Я помню его с самого своего детства. Вечно он такой: шустр, шумлив, и всегда ходит вот с этой палочкой, и всегда небрежно одет. Случись вам встретить его где-нибудь в Скопине, куда его часто требуют на совещания, вы ни за что не подумаете, что перед вами интеллигент, агроном высшей аттестации, человек, знающий не только науку о земле, но начитанный и в литературе, и в философии. Еще, кажется, Глеб Успенский заметил, что русский интеллигент невнимателен к своей одежде. В те старые времена такое невнимание могло быть и по причине нехватки. Об Алексее Ивановиче никак нельзя сказать этого. У него небрежность не от недостатка. Семья у агронома небольшая — он да жена. Был у них сын, но погиб в войну. На двоих им хватает; и на новые книги хватает, и на всякого рода журналы, которых он выписывает бездну. А вот на новый костюм Алексей Иванович разориться не может.
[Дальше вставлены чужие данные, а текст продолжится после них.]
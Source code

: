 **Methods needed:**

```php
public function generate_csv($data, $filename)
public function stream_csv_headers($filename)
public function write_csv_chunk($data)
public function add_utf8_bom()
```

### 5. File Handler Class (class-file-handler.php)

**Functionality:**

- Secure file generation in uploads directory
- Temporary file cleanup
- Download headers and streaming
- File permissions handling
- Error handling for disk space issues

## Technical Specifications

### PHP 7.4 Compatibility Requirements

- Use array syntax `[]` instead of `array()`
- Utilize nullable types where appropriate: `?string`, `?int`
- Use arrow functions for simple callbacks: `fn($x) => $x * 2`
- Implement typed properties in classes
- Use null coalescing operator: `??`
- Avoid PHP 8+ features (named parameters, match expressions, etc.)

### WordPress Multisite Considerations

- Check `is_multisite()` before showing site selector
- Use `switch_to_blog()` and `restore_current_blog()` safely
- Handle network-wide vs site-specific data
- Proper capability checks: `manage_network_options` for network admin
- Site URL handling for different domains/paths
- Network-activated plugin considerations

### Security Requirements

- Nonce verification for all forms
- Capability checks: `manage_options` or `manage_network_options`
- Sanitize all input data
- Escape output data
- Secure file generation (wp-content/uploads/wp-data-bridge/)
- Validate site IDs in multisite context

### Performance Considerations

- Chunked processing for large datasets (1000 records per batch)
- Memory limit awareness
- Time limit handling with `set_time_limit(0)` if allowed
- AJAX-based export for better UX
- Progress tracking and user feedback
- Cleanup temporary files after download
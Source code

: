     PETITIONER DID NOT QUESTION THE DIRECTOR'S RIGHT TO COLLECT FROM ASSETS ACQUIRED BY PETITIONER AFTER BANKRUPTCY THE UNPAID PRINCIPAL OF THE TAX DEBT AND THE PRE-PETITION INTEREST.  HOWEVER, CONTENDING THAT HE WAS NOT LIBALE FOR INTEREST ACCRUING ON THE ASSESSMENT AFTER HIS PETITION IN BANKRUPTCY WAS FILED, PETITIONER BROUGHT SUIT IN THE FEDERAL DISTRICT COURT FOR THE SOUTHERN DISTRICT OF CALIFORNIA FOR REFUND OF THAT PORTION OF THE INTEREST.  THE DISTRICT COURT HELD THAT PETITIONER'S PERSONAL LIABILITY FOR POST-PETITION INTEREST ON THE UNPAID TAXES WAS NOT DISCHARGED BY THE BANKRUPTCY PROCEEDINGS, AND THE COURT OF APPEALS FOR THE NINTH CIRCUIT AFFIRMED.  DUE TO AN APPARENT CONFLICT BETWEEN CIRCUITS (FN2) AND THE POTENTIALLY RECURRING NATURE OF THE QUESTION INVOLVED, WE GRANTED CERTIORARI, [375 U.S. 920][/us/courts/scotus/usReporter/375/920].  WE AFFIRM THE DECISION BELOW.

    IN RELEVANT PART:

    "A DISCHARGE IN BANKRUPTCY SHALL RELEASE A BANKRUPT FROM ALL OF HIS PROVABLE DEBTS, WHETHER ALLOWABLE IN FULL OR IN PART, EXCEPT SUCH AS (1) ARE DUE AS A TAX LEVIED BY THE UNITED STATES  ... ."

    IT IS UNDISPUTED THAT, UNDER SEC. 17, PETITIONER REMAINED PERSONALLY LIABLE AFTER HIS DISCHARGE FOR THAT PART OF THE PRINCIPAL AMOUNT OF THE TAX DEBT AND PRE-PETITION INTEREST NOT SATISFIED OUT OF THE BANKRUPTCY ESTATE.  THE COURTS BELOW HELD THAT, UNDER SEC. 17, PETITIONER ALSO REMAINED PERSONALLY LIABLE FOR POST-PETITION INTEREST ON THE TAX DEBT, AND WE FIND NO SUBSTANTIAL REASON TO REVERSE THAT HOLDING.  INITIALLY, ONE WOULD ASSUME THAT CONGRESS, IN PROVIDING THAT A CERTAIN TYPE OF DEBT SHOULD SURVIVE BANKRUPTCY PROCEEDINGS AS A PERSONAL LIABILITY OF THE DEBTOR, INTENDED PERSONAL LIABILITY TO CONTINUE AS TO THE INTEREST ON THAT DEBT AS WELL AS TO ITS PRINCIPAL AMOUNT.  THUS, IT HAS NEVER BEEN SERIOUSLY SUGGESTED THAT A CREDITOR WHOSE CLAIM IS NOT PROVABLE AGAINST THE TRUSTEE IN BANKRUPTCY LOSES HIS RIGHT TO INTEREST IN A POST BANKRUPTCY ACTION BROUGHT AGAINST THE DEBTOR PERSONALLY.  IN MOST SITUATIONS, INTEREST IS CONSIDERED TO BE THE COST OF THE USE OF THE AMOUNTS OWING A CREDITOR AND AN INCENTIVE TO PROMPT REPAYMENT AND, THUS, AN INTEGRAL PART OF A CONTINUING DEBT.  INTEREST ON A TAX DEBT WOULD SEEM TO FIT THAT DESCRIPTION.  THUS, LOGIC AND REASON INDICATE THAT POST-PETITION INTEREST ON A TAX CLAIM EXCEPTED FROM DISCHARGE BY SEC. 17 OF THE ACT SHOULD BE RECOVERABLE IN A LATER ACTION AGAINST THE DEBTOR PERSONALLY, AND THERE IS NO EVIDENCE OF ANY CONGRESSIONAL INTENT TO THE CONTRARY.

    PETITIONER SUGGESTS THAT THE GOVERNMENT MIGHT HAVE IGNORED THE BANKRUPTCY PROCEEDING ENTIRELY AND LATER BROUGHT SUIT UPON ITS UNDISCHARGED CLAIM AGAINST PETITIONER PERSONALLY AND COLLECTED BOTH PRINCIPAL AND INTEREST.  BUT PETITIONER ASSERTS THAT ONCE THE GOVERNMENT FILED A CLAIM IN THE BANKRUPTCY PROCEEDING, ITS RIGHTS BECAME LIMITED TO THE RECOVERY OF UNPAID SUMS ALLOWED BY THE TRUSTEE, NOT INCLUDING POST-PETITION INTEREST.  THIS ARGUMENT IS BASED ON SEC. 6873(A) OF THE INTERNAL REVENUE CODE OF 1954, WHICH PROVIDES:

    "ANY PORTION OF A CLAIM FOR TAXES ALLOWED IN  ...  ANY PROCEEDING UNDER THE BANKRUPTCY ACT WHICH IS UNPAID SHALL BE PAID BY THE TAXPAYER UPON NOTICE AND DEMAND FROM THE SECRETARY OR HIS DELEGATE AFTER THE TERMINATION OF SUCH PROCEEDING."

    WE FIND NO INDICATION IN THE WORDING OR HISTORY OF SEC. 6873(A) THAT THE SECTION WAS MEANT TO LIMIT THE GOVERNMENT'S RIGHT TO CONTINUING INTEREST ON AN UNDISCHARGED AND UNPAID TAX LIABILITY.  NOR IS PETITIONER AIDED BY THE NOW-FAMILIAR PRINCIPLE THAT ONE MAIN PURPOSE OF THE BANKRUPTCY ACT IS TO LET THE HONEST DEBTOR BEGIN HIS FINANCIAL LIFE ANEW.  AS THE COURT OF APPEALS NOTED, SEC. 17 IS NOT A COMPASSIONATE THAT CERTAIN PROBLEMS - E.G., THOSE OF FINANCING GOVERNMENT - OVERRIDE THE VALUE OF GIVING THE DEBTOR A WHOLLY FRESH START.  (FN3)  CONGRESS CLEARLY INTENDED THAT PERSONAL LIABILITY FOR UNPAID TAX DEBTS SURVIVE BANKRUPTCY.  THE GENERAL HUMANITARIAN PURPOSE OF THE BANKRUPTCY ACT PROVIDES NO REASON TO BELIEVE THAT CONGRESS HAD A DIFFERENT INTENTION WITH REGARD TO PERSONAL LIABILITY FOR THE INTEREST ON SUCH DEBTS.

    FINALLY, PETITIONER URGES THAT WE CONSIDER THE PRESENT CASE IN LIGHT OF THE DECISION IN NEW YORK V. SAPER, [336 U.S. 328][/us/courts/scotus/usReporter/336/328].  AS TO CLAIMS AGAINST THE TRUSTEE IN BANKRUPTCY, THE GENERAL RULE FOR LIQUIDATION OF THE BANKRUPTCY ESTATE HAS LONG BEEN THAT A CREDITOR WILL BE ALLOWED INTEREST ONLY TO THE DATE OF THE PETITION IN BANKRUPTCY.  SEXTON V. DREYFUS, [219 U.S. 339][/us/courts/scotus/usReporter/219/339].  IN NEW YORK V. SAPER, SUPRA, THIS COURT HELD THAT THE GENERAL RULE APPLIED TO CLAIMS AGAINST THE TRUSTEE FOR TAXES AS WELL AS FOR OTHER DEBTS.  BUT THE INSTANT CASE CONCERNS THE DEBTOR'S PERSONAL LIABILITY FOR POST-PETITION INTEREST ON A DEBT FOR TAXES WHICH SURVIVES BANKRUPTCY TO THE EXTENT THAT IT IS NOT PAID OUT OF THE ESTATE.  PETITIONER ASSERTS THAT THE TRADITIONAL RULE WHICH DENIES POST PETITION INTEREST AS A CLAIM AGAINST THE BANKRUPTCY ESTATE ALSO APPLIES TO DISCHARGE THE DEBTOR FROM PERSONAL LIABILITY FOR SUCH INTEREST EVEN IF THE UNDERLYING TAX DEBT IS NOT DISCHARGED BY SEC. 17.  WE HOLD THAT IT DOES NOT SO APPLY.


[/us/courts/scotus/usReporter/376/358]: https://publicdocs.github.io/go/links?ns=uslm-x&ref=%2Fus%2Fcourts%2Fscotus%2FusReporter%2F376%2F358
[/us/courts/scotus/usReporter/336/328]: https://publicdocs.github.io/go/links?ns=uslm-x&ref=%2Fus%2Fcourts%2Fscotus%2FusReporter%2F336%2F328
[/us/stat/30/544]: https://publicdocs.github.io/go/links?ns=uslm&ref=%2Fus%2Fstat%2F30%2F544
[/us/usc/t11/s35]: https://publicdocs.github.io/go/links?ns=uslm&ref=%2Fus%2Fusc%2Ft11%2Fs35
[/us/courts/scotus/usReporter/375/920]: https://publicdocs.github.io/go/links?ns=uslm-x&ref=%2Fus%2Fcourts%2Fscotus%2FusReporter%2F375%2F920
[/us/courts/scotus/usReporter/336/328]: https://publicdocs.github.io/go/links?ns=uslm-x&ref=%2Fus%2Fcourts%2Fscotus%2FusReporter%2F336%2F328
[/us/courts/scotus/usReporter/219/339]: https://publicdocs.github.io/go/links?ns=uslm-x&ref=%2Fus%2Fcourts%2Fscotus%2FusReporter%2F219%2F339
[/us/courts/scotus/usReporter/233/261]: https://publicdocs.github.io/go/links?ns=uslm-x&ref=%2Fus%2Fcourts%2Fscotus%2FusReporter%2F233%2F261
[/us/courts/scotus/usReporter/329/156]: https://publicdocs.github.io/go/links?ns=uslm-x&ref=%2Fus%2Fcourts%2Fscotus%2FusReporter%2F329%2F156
По-моему, он просто не обращает внимания на свою одежду. Летом носит грубого сукна толстовку, подпоясанную узеньким ремешком, и такого же грубого сукна галифе. На голове — старенький кожаный картузишко. Зимой на нем бараний, рыжей дубки полушубок, латанный-перелатанный, и развесистый бараний треух. Обут он всегда — и летом и зимой — в огромные кирзовые сапоги. Он вообще считает эту обуву чуть ли не вершиной цивилизации нашего века. Шутя Алексей Иванович любит повторять, что этому сапогу надо бы поставить памятник. Сколько солдат в последнюю войну топало в кирзовых сапогах!
Алексей Иванович любит подобного рода шутки, когда не знаешь; то ли он шутит, то ли говорит всерьез. Особенно если он в хорошем настроении. За это я и люблю его. Но сегодня, судя по всему, Алексею Ивановичу не до шуток.
— Горох?! Да разве русский крестьянин не знал цену ему! Мужик знал… Мужик — он хитер! Да мы сами вдолбили ему, что горох и чечевица — это от бедности! — Говоря это, Алексей Иванович все продолжал качать головой.
Чтобы как-то вывести его из брюзгливого настроения, я спросил про книгу. В последний свой приход он взял у меня книгу «Рязанская земля». Теперь он принес ее, однако, увлеченный своими мыслями, позабыл про нее, продолжал держать под мышкой.